This challenger was a brutish and pinkish machete-wielding mutant named T-Ray, an anarchist with a penchant for violence and mischief. T-Ray was 'camped' in Moscow, attempting to create a post-Bedlam dominion of vice and crime to 'lure' Deadpool back to the Russian city for more good old fashioned urban worry. When Deadpool (enjoying a vacation in San Diego!) read in the papers that a new 'menace' surfaced in Moscow and was mimicking the terror of Bedlam by randomly decapitating Moscow cops, Deadpool knew he'd have to return to Russia!
DEADPOOL: You're an ugly son-of-a-bitch.
T-RAY: I'm no 'urban composer' like Bedlam...
DEADPOOL: What do you want?
T-RAY: I wanted you back in Moscow for a fight.
DEADPOOL: You want to fight me?
T-RAY: You must prove you're a vigilante by imagination.
DEADPOOL: I have in my two hands two different candies.
T-RAY: Alright; so what?
DEADPOOL: One candy is frosted; the other is sweet
and sour but smooth.
T-RAY: What is the point of this education?

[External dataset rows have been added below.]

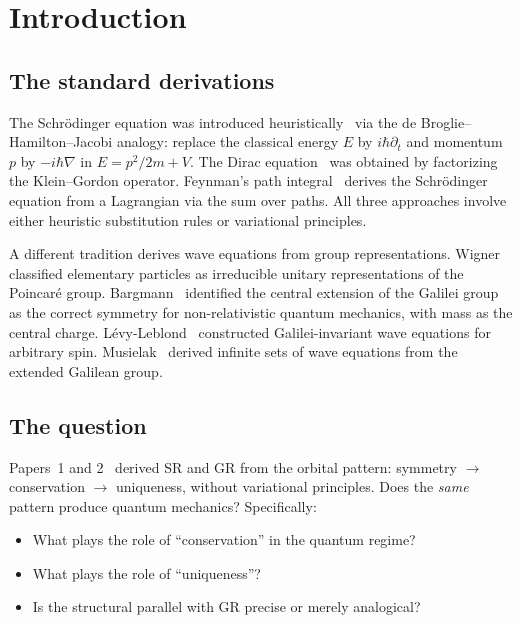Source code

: \documentclass[12pt]{article}
\theoremstyle{plain}
\theoremstyle{definition}
\theoremstyle{remark}
\begin{document}
\section{Introduction}
\label{sec:intro}

\subsection{The standard derivations}

The Schr\"odinger equation was introduced heuristically~\cite{schrodinger1926} via the de Broglie--Hamilton--Jacobi analogy: replace the classical energy $E$ by $i\hbar\partial_t$ and momentum $p$ by $-i\hbar\nabla$ in $E = p^2/2m + V$. The Dirac equation~\cite{dirac1928} was obtained by factorizing the Klein--Gordon operator. Feynman's path integral~\cite{feynman1948} derives the Schr\"odinger equation from a Lagrangian via the sum over paths. All three approaches involve either heuristic substitution rules or variational principles.

A different tradition derives wave equations from group representations. Wigner~\cite{wigner1939} classified elementary particles as irreducible unitary representations of the Poincar\'e group. Bargmann~\cite{bargmann1954} identified the central extension of the Galilei group as the correct symmetry for non-relativistic quantum mechanics, with mass as the central charge. L\'evy-Leblond~\cite{levyleblond1967} constructed Galilei-invariant wave equations for arbitrary spin. Musielak~\cite{musielak2021} derived infinite sets of wave equations from the extended Galilean group.

\subsection{The question}

Papers~1 and 2~\cite{nembe2026p1,nembe2026p2} derived SR and GR from the orbital pattern: symmetry $\to$ conservation $\to$ uniqueness, without variational principles. Does the \emph{same} pattern produce quantum mechanics? Specifically:
\begin{itemize}
    \item What plays the role of ``conservation'' in the quantum regime?
    \item What plays the role of ``uniqueness''?
    \item Is the structural parallel with GR precise or merely analogical?
\end{itemize}
\end{document}

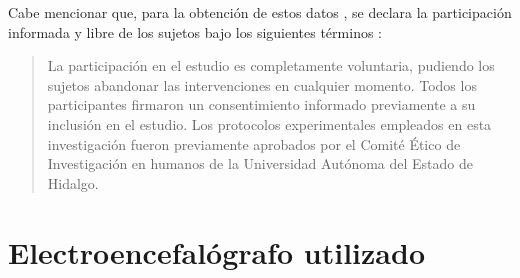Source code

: Cabe mencionar que,
para la obtenci\'on de estos datos ,
se declara la participaci\'on informada 
y libre de los sujetos bajo los siguientes t\'erminos \cite{VazquezTagle16}:
\begin{quote}
La participaci\'on en el estudio es completamente 
voluntaria, pudiendo los sujetos abandonar las intervenciones en cualquier momento. Todos los 
participantes firmaron un consentimiento informado previamente a su inclusi\'on en el estudio. 
Los protocolos experimentales empleados en esta investigaci\'on fueron previamente aprobados por 
el Comit\'e \'Etico de Investigaci\'on en humanos de la Universidad Autónoma del Estado de Hidalgo.
\end{quote}


\section{Electroencefal\'ografo utilizado}


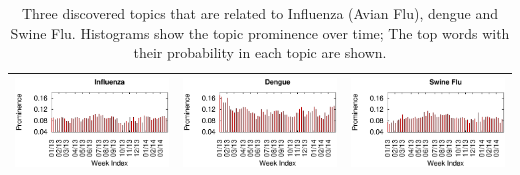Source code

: \documentclass[conference]{IEEEtran}
\begin{document}
\begin{table}[t]
\begin{center}
\caption{Three discovered topics that are related to Influenza (Avian Flu), dengue and Swine Flu. Histograms show the topic prominence over time; The top words with their probability in each topic are shown.}
\begin{tabular}{|lr|lr|lr|}
\hline
\multicolumn{2}{|c|}{\includegraphics[clip,scale=0.45]{fig/topic_influenza_timeline.eps}} & \multicolumn{2}{|c|}{\includegraphics[clip,scale=0.45]{fig/topic_dengue_timeline.eps}}& 
\multicolumn{2}{|c|}{\includegraphics[clip,scale=0.45]{fig/topic_swine_timeline.eps}} \\ \hline

\end{tabular}
\end{center}
\end{table}
\end{document}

DEADPOOL: You may choose either the frost-treat or the sour-variation treat.
T-RAY: I see your point, Deadpool; I can't have both!
DEADPOOL: Exactly; and that's life in Moscow...
T-RAY: You should be a schoolteacher.
DEADPOOL: I'd rather be a vigilante...
T-RAY: So if I leave Moscow, I can find 'candy' in isolation!
DEADPOOL: Precisely; go meditate in the forest (I don't care!).
T-RAY: So seeking intelligence privately yields comparable thrills for daredevils.
DEADPOOL: Even if you're a daredevil, you appreciate the wisdom of dignity.
T-RAY: Alright, I'll resign myself to the forest and cease to lure you into fighting.
DEADPOOL: And I promise to think about the practicality of linking vigilantism with courage.
T-RAY: Yes, remember my basic omen --- vigilantes my yearn for strength tests.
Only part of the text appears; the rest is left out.